Recent advances in preclinical melanoma and lung cancer studies have demonstrated that the bone microenvironment may act as a pre-metastatic niche, through which the primary tumour is able to prime distant organs to become receptive to metastasising tumour cells early during tumourigenesis. For example, vascular endothelial growth factor receptor 1 (VEGFR1)-positive bone marrow-derived haematopoietic progenitor cells are able to travel to the sites of future metastasis before tumour cell arrival to facilitate tumour cell metastasis by increasing production of fibronectin or inflammatory chemoattractants in tumour target sites [165], [166], [167], [168]. Bone is rich in the chemokine SDF1 and its neutralisation has been reported to reduce prostate cancer metastasis to bone [169].

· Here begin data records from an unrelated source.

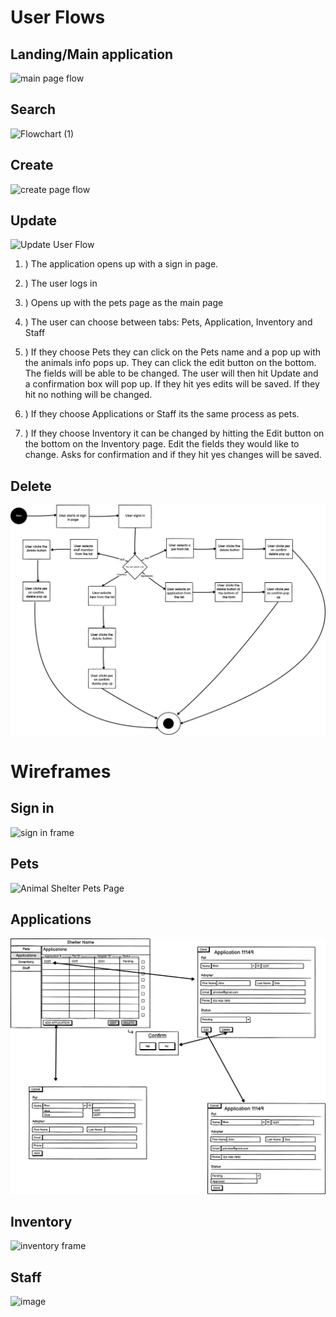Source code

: # User Flows
## Landing/Main application
![main page flow](path_to_image)  

## Search
![Flowchart (1)](https://github.com/user-attachments/assets/71566262-dd59-48f7-9265-777234ae60c7)


## Create
![create page flow](path_to_image)  

## Update
  ![Update User Flow](https://github.com/user-attachments/assets/0d1f1209-551a-4080-8b6b-d62b81b0d547)

  1. ) The application opens up with a sign in page.
    
  3. ) The user logs in

  5. ) Opens up with the pets page as the main page
     
  7. ) The user can choose between tabs: Pets, Application, Inventory and Staff
     
  9. ) If they choose Pets they can click on the Pets name and a pop up with the animals info pops up. They can click the edit button on the bottom. The fields will be able to be changed. The user will then hit Update and a confirmation box will pop up. If they hit yes edits will be saved. If they hit no nothing will be changed.
      
  11. ) If they choose Applications or Staff its the same process as pets.
      
  13. ) If they choose Inventory it can be changed by hitting the Edit button on the bottom on the Inventory page. Edit the fields they would like to change. Asks for confirmation and if they hit yes changes will be saved. 


## Delete
![delete page flow](images/delete-user-flow.png)  

# Wireframes
## Sign in
![sign in frame](path_to_image)  

## Pets 
  ![Animal Shelter Pets Page](https://github.com/user-attachments/assets/ba0afb01-3497-48b8-bfa9-f07e102ebf2e)


## Applications 
![applications frame](images/applications-wireframe.png)  

## Inventory 
![inventory frame](path_to_image)  

## Staff 
![image](https://github.com/user-attachments/assets/45f5dc69-6f29-4802-b696-7f8d9ad6ff26)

In the context of the bone microenvironment, the pre-metastatic niche may function via endocrine-like actions. Perhaps similar to the so-called priming in organs such as lung, primary tumours may be able to set up a pre-conditioning microenvironment through the production of circulating factors, which signal to various cells in the bone microenvironment. In this way the primary tumour could make the bone microenvironment conducive to tumour localization and colonization. There are a few tumour derived factors such as PTHrP [71], [170], heparanase [171] and osteopontin [172], [173] which have been reported to increase bone resorption and promote tumour formation. Intriguingly, matrix metalloproteinase (MMP) production from osteoclasts can also support prostate cancer skeletal metastasis [174]. However, the concept of the pre-metastatic niche itself as a potential therapeutic target requires further investigation but is provoking interest in the field.

Furthermore, the possibility of direct crosstalk between tumour cells and osteoblasts has not been well explored. Direct interactions, between these cells could short-cut the vicious cycle and also provide mechanisms relevant to initiation and/or amplification of cancer growth in bone.